According to a results press release : “.. difficult financial market conditions in many developing countries meant that CDC showed a valuation loss of £72m in 2011 (compared to a valuation increase of £269m in 2010). Despite this loss, valuations for companies in CDC’s portfolio still outshone the MSCI benchmark by 19% in 2011 (and by 25% over a rolling five-year basis).” Last year CDC announced a high-level new business plan, with a geographic remit focused on sub-Saharan Africa and South Asia
According to Diana Noble, CDC’s Chief Executive: “Long-term finance is the lifeblood of businesses in developing countries across Africa and South Asia. Without the economic growth that these businesses play a part in generating long-term development and poverty reduction will be undermined.

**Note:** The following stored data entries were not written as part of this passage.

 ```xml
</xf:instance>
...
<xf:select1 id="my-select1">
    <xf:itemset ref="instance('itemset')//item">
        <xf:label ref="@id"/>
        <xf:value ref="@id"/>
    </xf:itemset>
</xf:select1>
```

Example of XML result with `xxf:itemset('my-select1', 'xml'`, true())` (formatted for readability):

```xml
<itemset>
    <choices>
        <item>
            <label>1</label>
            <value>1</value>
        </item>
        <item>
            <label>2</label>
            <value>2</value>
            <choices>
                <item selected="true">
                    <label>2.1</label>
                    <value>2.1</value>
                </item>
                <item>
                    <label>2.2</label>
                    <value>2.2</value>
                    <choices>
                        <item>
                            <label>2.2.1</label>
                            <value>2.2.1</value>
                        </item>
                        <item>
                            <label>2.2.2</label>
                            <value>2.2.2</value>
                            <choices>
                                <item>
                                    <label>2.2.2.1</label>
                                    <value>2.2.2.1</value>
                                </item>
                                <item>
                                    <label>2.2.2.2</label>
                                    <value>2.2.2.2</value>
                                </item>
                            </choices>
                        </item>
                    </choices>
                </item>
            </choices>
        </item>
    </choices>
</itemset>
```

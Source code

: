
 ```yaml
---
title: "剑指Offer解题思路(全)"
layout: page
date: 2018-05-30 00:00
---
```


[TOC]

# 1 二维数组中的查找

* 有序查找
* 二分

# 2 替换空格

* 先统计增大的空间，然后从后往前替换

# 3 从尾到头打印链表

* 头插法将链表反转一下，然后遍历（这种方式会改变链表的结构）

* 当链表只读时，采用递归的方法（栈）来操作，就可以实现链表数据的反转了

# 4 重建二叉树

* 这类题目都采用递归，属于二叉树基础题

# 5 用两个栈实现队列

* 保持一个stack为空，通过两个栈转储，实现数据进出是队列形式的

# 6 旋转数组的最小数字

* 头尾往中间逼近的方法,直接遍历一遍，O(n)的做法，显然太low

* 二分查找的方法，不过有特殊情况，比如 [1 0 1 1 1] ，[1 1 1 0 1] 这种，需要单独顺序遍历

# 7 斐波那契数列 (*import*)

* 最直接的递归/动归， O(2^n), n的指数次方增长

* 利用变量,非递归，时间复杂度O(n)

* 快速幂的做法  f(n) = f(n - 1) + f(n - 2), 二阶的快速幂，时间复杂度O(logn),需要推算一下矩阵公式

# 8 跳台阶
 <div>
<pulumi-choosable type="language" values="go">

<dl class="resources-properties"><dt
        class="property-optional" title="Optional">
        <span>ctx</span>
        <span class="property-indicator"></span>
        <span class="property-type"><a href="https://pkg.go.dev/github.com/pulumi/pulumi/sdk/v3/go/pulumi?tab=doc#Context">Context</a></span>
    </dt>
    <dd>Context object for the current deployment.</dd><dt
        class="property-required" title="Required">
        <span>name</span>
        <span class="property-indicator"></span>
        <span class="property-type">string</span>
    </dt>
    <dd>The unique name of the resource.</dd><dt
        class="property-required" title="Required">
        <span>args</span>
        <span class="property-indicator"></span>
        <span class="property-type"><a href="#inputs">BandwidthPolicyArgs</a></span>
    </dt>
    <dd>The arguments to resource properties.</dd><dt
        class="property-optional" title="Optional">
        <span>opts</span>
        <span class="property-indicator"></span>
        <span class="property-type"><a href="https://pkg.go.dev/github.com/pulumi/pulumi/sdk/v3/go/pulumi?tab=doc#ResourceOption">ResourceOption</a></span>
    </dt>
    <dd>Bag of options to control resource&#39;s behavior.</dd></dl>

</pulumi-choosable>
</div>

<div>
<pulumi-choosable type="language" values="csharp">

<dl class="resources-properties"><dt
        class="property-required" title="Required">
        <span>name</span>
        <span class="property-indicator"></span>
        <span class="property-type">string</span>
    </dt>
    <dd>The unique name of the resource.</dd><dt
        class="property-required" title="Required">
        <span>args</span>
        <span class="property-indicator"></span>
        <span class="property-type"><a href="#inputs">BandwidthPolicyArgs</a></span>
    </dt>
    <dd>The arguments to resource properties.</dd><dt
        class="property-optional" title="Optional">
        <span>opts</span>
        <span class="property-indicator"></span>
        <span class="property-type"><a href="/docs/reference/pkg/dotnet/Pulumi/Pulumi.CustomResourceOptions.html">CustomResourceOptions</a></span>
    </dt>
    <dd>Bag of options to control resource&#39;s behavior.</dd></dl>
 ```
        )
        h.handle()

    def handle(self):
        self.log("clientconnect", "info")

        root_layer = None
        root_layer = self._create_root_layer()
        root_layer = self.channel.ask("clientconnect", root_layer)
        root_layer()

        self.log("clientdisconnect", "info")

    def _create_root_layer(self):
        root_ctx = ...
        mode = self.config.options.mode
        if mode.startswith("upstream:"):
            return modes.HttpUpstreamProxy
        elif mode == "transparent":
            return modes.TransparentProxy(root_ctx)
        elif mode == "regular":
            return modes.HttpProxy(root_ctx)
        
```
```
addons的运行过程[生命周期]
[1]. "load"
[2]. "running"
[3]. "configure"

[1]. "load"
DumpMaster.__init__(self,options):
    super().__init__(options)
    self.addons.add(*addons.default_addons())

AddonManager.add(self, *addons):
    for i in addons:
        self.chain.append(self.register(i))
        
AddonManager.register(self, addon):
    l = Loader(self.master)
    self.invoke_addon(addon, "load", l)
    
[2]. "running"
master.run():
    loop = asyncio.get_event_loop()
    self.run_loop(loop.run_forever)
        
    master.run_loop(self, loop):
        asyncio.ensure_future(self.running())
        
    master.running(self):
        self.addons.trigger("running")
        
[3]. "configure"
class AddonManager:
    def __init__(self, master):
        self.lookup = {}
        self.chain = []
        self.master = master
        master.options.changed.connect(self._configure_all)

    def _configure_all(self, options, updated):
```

“That’s why I’m pleased that CDC’s capital is reaching more businesses than ever before. Some of these businesses would not exist without CDC’s capital. For others, our investment brings growth, new jobs and improved environmental, social and governance standards.
“By reaching over 1,000 investee companies in 2011, our capital is having a positive impact in some of the hardest places – and all at no cost to the UK taxpayer.”
In 2011, CDC backed 1,126 private sector businesses in 74 developing countries (up from 930 in 2010). It made £364m of new investments in businesses in 2011 (down from £420 in 2010) including 12 new fund commitments totalling £188m (down from £231m in 2010), of which 6 were made to first-time fund managers. This demonstrates CDC’s continued work to build investment capacity in poor countries by backing new investment teams. Since 2004, CDC has made 136 fund commitments, of which 69 were to first-time teams. Portfolio companies paid at least US$3.5bn in business taxes (up from US$3.1bn in 2010);
In Africa CDC:
• invested £149m in businesses in Africa;
• grew the value of its portfolio of African businesses to £858m;
• made new commitments of US$176m to funds focused on Africa; and
• backed 6 Africa-focused funds, including a new first-time fund investing in agribusiness in
East and Southern Africa and the first commitment to a sub-Saharan African microfinance fund.
Historically CDC has invested through a fund-of-funds model, but over the past year the group has begun to provide debt and direct investment to businesses in sub-Saharan Africa and South Asia. Businesses backed by CDC capital in 2011 also increased their development impact by employing more people – they supported 976,000 jobs (up from 796,000 in 2010). The portfolio is up from a value of £1bn when CDC was previously restructured in 2004.
Noble said: “In 2012, I want CDC to build upon what we achieved last year and reach even more companies with long-term, responsible investment. Whether it’s investing in companies that create hundreds of jobs in the Indian pharmaceutical sector, bring wireless communications to remote villages in Mali, DRC and Togo or support the upgrading of the electricity supply in Cote d’Ivoire, CDC will continue to support the entrepreneurs and ideas that have the biggest development impact, bringing jobs and infrastructure to poor countries.”